Anyone who has visited my home will recognize the delicious irony in my authorship of an article about housecleaning. My attitude on cleaning leans toward the philosophy of that noted domestic maven, Phyllis Diller. "Housework can't kill you," she used to say, "but why take a chance?"


It's not that I like to be messy, mind you; it's just that I dislike cleaning more. And there's always something more intellectually stimulating -- or just plain fun -- out there waiting to distract my most noble efforts at neatness. If pressed, I take the moral high ground and quote British sociologist Ann Oakley, who wrote in her book, Woman's Work, "Housework is work directly opposed to the possibility of human self-actualization." I'm not just messy, you see; I'm taking a stand on behalf of women everywhere!


Actually, though, I wouldn't mind being a little bit neater. Unfortunately, most how-to books about housework carry a moralizing subtext based on the old Puritan dictum that cleanliness is next to godliness. A refreshing and practical alternative to the jeremiads, however, lies in the work of Linda Cobb, the self-proclaimed "Queen of Clean." After debuting with a weekly newspaper column, Cobb went on to local radio and television near her Phoenix home before penning the breakthrough Talking Dirty With the Queen of Clean in 1998. She followed that with two more bestselling titles and recently went nationwide with appearances on the Oprah Winfrey show. Now, Cobb has released two new books: a hardcover housecleaning bible, How the Queen Cleans Everything; and the paperback The Queen of Clean Conquers Clutter.
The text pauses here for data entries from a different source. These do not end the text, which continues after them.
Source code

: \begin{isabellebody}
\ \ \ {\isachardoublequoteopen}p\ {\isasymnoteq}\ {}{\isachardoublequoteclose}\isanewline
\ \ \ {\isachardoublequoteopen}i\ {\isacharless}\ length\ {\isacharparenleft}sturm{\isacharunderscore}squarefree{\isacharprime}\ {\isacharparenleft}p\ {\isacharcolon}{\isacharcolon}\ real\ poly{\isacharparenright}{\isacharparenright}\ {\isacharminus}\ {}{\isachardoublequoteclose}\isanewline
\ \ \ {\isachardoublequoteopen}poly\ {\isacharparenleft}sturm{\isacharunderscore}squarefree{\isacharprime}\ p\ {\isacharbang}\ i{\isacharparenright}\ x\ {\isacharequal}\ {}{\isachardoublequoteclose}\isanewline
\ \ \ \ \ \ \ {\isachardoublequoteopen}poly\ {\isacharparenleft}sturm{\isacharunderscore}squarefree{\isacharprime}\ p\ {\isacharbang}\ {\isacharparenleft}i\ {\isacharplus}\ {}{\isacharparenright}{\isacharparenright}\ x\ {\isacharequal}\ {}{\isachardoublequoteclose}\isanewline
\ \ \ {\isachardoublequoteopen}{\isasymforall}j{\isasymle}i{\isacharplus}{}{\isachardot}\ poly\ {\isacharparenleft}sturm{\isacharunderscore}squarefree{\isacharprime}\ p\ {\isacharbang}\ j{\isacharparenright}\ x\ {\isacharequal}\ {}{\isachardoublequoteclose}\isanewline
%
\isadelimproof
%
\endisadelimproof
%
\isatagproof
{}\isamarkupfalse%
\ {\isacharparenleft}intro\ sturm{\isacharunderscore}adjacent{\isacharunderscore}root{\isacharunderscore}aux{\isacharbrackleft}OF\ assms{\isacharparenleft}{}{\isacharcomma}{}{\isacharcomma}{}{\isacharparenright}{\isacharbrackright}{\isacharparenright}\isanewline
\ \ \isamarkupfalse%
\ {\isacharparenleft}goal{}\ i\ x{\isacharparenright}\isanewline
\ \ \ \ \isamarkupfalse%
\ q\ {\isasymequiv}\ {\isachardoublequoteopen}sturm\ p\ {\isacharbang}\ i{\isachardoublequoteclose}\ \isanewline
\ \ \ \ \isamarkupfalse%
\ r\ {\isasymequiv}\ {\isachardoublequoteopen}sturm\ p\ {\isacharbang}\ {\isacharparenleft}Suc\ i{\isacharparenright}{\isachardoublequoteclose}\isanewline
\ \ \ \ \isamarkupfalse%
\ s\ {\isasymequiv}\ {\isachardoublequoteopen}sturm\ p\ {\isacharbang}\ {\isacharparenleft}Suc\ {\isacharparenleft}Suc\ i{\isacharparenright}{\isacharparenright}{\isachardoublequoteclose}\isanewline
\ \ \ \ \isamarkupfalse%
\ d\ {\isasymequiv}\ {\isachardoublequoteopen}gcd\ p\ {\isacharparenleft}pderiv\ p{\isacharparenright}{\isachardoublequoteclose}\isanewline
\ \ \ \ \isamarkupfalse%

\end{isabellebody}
How the Queen Cleans Everything combines tips and tricks from her three prior books, along with some new topics not previously covered. Devotees who already own the earlier books may not find enough new stuff in here to justify the splurge, but for newer converts, this is an ideal way to catch up. In a single volume, Cobb covers everything from basic supplies and methods to dealing with fire damage, and it comes complete with a thorough index and a resource guide to explain unfamiliar terms.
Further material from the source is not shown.